**What to work on**: Within the material below, how many lines include "software"? Answer with the count only.
BEGIN Recorded data
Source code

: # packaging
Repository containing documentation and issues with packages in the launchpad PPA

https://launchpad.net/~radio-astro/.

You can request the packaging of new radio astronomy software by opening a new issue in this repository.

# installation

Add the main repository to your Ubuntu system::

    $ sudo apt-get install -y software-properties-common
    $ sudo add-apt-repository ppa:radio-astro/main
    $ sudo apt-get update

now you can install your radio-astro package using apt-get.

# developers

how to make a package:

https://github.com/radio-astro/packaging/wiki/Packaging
END Recorded data
**Answer space**: 2